======== PROVIDED ENTRIES

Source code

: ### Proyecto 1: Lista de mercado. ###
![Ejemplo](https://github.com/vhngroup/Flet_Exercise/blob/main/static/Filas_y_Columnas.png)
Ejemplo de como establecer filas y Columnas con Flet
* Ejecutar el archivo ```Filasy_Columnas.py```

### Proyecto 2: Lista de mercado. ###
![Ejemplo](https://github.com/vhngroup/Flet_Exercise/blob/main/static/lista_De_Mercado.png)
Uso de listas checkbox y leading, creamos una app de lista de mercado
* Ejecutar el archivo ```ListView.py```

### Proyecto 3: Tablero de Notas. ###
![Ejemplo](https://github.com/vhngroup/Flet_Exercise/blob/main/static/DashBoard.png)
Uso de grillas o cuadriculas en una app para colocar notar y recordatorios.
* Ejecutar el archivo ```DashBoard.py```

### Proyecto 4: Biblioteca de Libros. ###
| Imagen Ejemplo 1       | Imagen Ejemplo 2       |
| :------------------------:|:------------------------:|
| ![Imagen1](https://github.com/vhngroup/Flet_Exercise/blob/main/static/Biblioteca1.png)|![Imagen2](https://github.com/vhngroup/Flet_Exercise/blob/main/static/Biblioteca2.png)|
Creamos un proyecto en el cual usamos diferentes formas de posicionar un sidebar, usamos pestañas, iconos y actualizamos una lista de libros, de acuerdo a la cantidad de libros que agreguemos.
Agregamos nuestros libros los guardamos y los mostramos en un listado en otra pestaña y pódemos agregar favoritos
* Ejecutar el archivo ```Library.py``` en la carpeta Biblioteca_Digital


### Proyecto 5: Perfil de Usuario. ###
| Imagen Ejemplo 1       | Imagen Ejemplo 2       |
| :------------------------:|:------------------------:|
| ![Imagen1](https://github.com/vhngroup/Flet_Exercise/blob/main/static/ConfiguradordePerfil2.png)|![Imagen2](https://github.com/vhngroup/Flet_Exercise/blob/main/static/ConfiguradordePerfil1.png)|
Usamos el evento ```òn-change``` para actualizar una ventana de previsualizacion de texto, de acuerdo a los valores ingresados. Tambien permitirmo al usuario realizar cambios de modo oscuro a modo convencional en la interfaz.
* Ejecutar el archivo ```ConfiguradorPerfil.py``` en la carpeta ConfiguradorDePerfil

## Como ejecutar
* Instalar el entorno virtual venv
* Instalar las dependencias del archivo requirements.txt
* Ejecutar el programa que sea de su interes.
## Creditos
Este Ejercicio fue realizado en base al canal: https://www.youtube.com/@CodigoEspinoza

================

→ WHAT THE TASK REQUIRES: Look through the listing above. Pick out each line with "github" and copy it.

→ SOLUTION FOR THIS TASK:
![Ejemplo](https://github.com/vhngroup/Flet_Exercise/blob/main/static/Filas_y_Columnas.png)
![Ejemplo](https://github.com/vhngroup/Flet_Exercise/blob/main/static/lista_De_Mercado.png)
![Ejemplo](https://github.com/vhngroup/Flet_Exercise/blob/main/static/DashBoard.png)
| ![Imagen1](https://github.com/vhngroup/Flet_Exercise/blob/main/static/Biblioteca1.png)|![Imagen2](https://github.com/vhngroup/Flet_Exercise/blob/main/static/Biblioteca2.png)|
| ![Imagen1](https://github.com/vhngroup/Flet_Exercise/blob/main/static/ConfiguradordePerfil2.png)|![Imagen2](https://github.com/vhngroup/Flet_Exercise/blob/main/static/ConfiguradordePerfil1.png)|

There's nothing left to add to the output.